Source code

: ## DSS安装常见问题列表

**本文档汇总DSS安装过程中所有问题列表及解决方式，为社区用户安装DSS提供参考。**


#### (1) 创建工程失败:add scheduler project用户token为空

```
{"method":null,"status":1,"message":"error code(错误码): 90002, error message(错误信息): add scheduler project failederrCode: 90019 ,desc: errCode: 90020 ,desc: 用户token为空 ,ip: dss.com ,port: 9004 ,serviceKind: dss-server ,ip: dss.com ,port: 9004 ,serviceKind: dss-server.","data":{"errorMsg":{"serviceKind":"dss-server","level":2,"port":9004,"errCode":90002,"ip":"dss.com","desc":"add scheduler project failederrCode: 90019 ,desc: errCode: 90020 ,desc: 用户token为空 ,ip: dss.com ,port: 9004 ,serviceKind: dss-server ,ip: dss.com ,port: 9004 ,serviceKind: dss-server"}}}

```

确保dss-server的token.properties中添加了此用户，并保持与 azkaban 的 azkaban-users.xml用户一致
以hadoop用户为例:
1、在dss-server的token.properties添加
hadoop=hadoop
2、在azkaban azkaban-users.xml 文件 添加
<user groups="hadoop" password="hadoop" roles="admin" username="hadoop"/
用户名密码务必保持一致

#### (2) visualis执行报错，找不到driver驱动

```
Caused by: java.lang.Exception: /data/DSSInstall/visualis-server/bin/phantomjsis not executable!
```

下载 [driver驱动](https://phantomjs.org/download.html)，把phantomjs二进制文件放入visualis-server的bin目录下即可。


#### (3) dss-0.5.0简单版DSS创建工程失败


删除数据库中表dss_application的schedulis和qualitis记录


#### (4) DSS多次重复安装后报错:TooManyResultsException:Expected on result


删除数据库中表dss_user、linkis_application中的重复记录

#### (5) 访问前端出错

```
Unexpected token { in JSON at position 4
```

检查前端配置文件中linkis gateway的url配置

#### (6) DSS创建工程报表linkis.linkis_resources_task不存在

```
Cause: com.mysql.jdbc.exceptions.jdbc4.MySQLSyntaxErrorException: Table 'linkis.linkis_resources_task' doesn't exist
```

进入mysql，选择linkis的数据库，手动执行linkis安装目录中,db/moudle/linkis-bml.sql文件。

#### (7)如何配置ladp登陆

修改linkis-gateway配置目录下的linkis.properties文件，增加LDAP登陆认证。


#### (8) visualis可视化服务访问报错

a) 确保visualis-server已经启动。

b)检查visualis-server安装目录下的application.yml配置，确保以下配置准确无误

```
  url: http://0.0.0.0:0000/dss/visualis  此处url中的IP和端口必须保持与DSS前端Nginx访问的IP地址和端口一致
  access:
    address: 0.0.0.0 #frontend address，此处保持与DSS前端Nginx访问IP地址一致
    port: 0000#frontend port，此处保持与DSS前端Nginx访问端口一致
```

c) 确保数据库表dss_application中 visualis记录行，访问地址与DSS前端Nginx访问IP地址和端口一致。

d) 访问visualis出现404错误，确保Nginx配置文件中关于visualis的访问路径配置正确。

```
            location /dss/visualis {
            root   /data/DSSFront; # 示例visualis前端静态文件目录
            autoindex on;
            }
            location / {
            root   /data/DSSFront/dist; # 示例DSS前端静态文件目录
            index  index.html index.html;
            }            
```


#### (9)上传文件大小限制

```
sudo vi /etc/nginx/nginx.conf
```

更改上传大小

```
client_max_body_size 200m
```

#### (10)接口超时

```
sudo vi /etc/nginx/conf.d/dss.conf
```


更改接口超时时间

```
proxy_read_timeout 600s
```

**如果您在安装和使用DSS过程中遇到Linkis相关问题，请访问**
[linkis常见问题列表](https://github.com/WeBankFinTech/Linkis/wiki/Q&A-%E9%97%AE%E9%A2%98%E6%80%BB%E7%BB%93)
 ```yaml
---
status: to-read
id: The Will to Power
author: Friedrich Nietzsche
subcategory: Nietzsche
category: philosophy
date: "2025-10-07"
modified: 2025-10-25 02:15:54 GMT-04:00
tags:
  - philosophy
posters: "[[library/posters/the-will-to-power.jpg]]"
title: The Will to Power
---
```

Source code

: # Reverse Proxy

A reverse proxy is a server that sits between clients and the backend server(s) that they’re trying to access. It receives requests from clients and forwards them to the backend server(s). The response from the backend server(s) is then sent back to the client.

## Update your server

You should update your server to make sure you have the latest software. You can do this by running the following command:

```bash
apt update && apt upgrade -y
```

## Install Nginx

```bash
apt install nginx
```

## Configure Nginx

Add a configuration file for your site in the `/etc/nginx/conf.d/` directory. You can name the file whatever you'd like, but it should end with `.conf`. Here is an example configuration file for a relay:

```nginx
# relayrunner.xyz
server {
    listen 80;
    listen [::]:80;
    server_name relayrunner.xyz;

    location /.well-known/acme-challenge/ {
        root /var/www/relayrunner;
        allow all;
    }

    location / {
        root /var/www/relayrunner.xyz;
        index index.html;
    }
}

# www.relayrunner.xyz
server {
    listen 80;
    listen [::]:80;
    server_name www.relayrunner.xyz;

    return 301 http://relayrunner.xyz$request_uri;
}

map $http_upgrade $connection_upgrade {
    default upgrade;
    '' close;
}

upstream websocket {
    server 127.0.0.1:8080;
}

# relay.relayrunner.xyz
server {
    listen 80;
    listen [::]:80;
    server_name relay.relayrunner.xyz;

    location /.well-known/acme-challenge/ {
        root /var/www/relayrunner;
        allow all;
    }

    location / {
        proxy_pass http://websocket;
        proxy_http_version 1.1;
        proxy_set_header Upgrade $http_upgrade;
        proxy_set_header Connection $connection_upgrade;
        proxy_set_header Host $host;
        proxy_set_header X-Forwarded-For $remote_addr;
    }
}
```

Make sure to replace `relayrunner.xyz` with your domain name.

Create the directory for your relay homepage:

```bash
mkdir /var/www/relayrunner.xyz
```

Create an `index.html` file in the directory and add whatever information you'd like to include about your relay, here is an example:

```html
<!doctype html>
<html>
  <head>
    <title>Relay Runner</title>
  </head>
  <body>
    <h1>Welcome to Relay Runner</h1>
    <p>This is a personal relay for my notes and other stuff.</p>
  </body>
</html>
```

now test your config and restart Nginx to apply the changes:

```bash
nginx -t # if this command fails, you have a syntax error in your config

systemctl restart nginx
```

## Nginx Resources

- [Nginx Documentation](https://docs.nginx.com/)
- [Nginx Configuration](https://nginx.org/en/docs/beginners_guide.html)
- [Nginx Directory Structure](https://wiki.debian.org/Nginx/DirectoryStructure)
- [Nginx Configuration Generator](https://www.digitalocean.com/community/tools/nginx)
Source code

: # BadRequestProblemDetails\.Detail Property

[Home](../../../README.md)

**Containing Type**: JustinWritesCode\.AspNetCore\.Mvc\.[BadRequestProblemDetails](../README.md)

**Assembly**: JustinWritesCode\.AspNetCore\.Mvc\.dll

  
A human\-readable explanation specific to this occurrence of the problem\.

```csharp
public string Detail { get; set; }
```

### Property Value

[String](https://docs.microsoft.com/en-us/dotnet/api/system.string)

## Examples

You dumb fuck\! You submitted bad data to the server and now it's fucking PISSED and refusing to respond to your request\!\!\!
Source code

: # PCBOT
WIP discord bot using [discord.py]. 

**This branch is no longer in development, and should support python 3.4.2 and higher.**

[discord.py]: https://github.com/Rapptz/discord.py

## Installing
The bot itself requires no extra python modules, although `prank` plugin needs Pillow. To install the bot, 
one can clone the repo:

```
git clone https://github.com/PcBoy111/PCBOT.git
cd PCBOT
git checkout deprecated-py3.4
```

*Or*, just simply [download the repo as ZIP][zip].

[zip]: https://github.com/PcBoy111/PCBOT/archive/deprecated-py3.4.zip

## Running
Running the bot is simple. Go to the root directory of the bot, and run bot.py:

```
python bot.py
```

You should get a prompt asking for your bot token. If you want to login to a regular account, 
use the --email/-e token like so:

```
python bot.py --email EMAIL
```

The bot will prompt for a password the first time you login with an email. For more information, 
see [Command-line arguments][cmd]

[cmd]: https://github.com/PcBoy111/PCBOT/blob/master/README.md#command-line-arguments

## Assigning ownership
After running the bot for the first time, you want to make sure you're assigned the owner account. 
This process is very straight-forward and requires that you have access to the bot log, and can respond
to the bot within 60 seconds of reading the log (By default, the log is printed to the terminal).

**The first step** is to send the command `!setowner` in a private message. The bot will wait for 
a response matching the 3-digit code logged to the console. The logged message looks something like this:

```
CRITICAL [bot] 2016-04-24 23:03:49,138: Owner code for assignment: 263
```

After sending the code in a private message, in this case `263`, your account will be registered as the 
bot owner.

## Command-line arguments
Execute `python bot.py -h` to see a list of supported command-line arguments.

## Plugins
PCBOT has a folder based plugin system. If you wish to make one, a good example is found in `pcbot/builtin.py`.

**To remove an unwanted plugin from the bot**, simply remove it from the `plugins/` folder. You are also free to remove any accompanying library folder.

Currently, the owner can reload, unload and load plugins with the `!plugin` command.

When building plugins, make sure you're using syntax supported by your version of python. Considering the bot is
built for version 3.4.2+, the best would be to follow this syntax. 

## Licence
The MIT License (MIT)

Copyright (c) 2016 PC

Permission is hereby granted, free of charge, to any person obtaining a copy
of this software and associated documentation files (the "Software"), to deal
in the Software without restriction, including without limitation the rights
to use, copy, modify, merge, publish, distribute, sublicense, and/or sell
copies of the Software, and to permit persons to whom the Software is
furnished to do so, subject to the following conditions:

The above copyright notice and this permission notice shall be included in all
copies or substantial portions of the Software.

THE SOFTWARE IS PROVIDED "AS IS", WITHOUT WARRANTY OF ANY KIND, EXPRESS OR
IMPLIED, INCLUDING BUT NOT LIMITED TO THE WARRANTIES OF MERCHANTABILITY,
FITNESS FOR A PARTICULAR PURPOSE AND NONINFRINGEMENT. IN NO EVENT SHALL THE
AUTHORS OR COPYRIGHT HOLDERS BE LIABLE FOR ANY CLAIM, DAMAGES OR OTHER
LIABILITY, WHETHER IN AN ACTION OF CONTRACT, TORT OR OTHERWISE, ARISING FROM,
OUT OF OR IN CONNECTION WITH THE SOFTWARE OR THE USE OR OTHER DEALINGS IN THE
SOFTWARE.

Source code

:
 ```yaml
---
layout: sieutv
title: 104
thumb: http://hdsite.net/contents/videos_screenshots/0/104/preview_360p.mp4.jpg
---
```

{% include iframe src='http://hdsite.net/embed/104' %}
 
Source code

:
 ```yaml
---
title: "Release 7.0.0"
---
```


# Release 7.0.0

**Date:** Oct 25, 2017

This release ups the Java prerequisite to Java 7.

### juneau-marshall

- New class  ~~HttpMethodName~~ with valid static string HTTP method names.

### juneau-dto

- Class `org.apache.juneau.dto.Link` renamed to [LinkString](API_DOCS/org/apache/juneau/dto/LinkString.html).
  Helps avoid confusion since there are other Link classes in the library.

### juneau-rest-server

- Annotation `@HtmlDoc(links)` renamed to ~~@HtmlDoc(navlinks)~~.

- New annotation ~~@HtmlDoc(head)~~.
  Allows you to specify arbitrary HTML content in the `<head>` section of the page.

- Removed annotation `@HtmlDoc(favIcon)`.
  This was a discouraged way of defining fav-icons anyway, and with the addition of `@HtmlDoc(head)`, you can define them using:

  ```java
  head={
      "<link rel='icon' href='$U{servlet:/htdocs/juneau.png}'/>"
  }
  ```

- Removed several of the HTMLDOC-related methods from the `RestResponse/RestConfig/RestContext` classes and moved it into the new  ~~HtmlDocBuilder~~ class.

## [TASK GOAL]
Would you please copy exactly the part of the entries above that begins at the line containing "to the bot within" and ends at the line containing "Permission is hereby", both lines included?

## [WRITTEN SOLUTION]
to the bot within 60 seconds of reading the log (By default, the log is printed to the terminal).

**The first step** is to send the command `!setowner` in a private message. The bot will wait for 
a response matching the 3-digit code logged to the console. The logged message looks something like this:

```
CRITICAL [bot] 2016-04-24 23:03:49,138: Owner code for assignment: 263
```

After sending the code in a private message, in this case `263`, your account will be registered as the 
bot owner.

## Command-line arguments
Execute `python bot.py -h` to see a list of supported command-line arguments.

## Plugins
PCBOT has a folder based plugin system. If you wish to make one, a good example is found in `pcbot/builtin.py`.

**To remove an unwanted plugin from the bot**, simply remove it from the `plugins/` folder. You are also free to remove any accompanying library folder.

Currently, the owner can reload, unload and load plugins with the `!plugin` command.

When building plugins, make sure you're using syntax supported by your version of python. Considering the bot is
built for version 3.4.2+, the best would be to follow this syntax. 

## Licence
The MIT License (MIT)

Copyright (c) 2016 PC

Permission is hereby granted, free of charge, to any person obtaining a copy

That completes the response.